Por: António Santos
O major graduado Job Lima Gomes, Promotor de Justiça junto do Tribunal Militar de Instância, deu uma entrevista ao jornal A Nação sobre o acidente que provocou a morte de 8 militares na Serra da Malagueta. Mas, o poder político/militar não gostou do que “ouviu” e vai instaurar um processo ao Promotor de Justiça à boa maneira de um regime ditatorial.
O Governo e a hierarquia militar, pelos vistos, não praticam o que apregoam aos sete ventos: necessidade de maior transparência do poder e independência dos tribunais. Assim, na perspetiva dos detentores do poder, quando alguém prevarica, mesmo estando a falar verdade, “tem que levar” com um processo. Situação que, aliás, o major graduado Job Lima Gomes já esperava porque estava ciente das represálias que as suas declarações iriam desencadear, segundo escreve A Nação. O que nos leva a questionar: onde está a liberdade democrática?
No meu modesto entender, o conceito de liberdade democrática pressupõe o desenvolvimento de per si resistência à opressão e à injustiça, mediante engajamento crítico. No pensamento de Amílcar Cabral, Paulo Freire e Augusto Boal, democracia, liberdade e desenvolvimento constituem uma tríade de mútua influência. Sem o pleno exercício de quaisquer destes itens é impossível consolidar a democracia.

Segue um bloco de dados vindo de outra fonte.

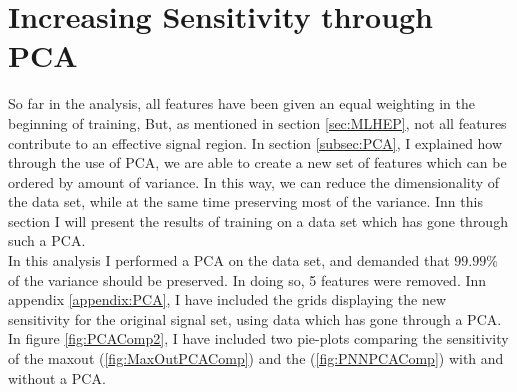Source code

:\section{Increasing Sensitivity through PCA}\label{sec:PCA}
So far in the analysis, all features have been given an equal weighting in the beginning of training,
But, as mentioned in section \ref{sec:MLHEP}, not all features contribute to an effective signal 
region. In section \ref{subsec:PCA}, I explained how through the use of \ac{PCA}, we are able to 
create a new set of features which can be ordered by amount of variance. In this way, we can reduce
the dimensionality of the data set, while at the same time preserving most of the variance. Inn this 
section I will present the results of training on a data set which has gone through such a \ac{PCA}.
\\
In this analysis I performed a \ac{PCA} on the data set, and demanded that $99.99\%$ of the variance 
should be preserved. In doing so, 5 features were removed. Inn appendix \ref{appendix:PCA}, I have included 
the grids displaying the new sensitivity for the original signal set, using data which has gone through a \ac{PCA}. 
In figure \ref{fig:PCAComp2}, I have included two pie-plots comparing the sensitivity of the maxout (\ref{fig:MaxOutPCAComp})
and the (\ref{fig:PNNPCAComp}) with and without a \ac{PCA}.\\
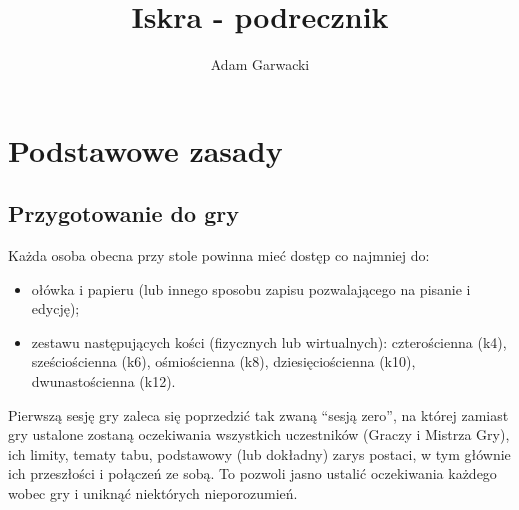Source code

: \documentclass[10pt,a4paper]{book}
\author{Adam Garwacki}
\title{Iskra - podrecznik}
\begin{document}
\chapter{Podstawowe zasady}

\section{Przygotowanie do gry}
\begin{multicols}{2}

Każda osoba obecna przy stole powinna mieć dostęp co najmniej do:
\begin{itemize}
	\item ołówka i papieru (lub innego sposobu zapisu pozwalającego na pisanie i edycję);
	\item zestawu następujących kości (fizycznych lub wirtualnych):  czterościenna (k4), sześciościenna (k6), ośmiościenna (k8), dziesięciościenna (k10), dwunastościenna (k12).
\end{itemize}

Pierwszą sesję gry zaleca się poprzedzić tak zwaną “sesją zero”, na której zamiast gry ustalone zostaną oczekiwania wszystkich uczestników (Graczy i Mistrza Gry), ich limity, tematy tabu, podstawowy (lub dokładny) zarys postaci, w tym głównie ich przeszłości i połączeń ze sobą. To pozwoli jasno ustalić oczekiwania każdego wobec gry i uniknąć niektórych nieporozumień.

\end{multicols}
\end{document}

Teoricamente, a opressão é compreendida nos trabalhos dos três pensadores como o oposto da liberdade, e a injustiça, como uma dimensão psíquica da opressão. Seguindo o raciocínio desses autores, o processo ao major graduado Job Lima Gomes não passa de um episódio ditatorial de “manda quem pode, obedece quem deve”. Foi, assim, que o Governo e o Estado Maior das Forças Armadas Cabo-verdianas atuaram em relação a Job Gomes – utilizaram o poder para instaurar um processo ao promotor junto do Tribunal Militar, com a intenção, escondida, de atingir o Tribunal Militar.
O que deve distinguir um líder em democracia é saber conjugar duas qualidades: saber ouvir (o que implica saber fazer perguntas) e saber decidir (o que implica não ficar paralisado quando enfrenta dilemas difíceis). Em Cabo Verde, nem sempre é este o paradigma do sucesso político. Primeiro, prefere-se o líder “iluminado” (que, por definição, pergunta pouco) e que é, simultaneamente, um “homem de ação” (e, como tal, “corta a direito”, ouvidos fechados a todas as contestações).